» **Problem**: Lines containing the word "Verification" are to be copied from the data below.

§

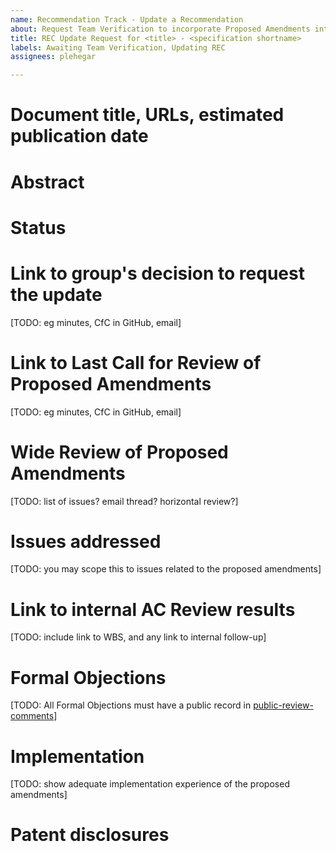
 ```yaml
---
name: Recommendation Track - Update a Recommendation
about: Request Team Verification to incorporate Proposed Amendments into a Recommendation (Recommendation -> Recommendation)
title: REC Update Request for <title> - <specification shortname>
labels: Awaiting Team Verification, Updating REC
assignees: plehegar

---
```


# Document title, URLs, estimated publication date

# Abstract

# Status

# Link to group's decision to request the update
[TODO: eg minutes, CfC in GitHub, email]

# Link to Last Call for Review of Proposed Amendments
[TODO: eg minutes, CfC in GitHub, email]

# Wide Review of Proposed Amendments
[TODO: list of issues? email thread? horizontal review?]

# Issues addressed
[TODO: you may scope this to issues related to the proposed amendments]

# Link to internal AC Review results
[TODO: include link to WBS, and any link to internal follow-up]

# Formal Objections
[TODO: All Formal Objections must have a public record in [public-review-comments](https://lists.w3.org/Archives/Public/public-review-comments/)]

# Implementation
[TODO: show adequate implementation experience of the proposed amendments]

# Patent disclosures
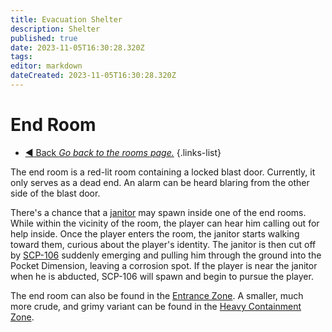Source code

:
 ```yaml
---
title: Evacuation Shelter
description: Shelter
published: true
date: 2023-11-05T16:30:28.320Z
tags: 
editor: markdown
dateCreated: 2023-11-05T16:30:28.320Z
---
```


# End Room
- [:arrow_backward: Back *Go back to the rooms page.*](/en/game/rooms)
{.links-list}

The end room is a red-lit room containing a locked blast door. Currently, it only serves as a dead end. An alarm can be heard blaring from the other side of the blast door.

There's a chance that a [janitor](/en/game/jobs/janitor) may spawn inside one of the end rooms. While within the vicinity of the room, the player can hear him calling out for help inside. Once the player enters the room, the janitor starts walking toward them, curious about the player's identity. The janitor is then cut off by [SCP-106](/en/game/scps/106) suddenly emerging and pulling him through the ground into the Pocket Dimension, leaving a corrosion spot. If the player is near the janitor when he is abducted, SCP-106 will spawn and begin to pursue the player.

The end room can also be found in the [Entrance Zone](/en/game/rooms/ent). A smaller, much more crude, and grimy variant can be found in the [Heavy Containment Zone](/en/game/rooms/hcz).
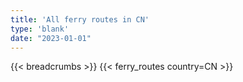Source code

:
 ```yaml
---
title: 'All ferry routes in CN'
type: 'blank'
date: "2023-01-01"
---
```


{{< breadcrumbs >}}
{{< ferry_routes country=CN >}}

§

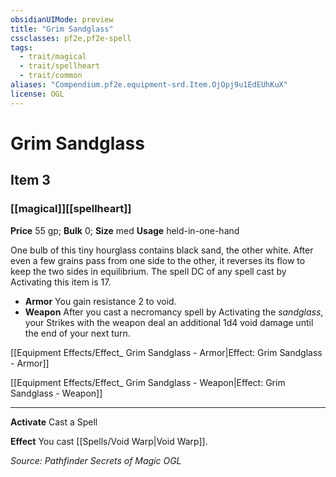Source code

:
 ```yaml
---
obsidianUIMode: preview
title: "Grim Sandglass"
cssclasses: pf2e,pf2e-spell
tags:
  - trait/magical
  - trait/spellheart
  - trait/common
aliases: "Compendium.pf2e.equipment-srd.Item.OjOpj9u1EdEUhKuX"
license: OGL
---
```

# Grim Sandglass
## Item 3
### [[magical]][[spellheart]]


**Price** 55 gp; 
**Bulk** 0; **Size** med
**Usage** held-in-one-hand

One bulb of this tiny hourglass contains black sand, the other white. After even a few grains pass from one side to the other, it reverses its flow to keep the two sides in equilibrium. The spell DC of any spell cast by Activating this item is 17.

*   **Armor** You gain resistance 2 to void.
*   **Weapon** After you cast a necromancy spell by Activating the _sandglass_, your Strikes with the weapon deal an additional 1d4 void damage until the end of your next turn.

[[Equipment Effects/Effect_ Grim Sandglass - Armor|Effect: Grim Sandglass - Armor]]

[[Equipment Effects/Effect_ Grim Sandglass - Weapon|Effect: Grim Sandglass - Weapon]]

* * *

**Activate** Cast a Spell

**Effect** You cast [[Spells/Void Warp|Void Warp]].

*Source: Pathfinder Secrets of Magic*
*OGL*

§

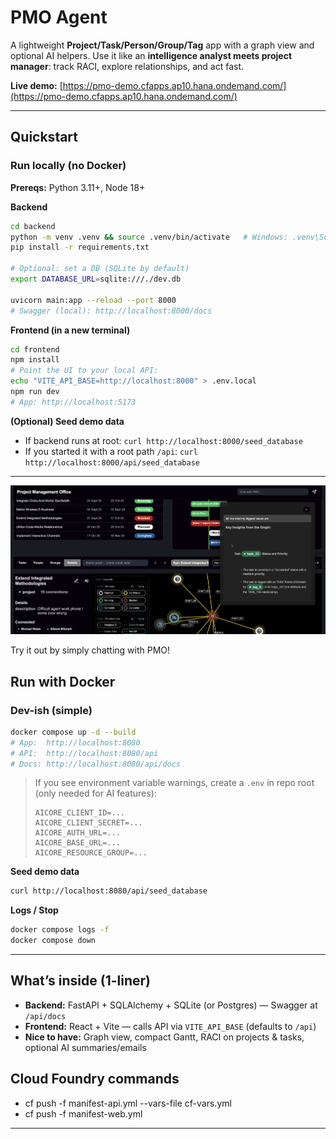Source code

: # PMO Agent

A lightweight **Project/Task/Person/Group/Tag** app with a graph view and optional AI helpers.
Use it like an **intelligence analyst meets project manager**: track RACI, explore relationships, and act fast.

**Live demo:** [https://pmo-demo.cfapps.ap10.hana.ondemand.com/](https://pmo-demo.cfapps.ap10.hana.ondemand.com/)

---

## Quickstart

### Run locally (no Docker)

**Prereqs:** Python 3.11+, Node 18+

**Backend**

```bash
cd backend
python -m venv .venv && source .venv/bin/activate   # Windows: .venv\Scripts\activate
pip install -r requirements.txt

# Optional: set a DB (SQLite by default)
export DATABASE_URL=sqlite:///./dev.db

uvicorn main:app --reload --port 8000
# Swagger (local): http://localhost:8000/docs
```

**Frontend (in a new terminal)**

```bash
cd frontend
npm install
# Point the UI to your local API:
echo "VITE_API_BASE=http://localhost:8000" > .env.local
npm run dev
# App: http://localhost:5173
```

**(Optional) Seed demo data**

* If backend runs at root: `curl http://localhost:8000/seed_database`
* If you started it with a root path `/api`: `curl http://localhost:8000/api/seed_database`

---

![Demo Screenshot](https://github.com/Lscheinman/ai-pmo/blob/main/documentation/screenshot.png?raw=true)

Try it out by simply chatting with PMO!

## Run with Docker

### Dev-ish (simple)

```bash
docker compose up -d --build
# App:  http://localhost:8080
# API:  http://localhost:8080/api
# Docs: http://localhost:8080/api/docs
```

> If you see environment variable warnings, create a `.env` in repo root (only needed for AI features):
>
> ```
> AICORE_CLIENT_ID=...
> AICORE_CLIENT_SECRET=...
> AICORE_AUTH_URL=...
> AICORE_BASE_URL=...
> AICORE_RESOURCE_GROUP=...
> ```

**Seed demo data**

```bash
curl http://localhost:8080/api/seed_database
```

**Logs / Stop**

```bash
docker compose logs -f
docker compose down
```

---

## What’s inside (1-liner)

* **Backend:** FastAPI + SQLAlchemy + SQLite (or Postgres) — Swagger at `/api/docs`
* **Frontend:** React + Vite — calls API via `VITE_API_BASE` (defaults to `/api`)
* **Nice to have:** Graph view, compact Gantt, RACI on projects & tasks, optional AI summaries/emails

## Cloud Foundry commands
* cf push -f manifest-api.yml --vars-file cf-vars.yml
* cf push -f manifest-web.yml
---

§

» **Task solution**:
about: Request Team Verification to incorporate Proposed Amendments into a Recommendation (Recommendation -> Recommendation)
labels: Awaiting Team Verification, Updating REC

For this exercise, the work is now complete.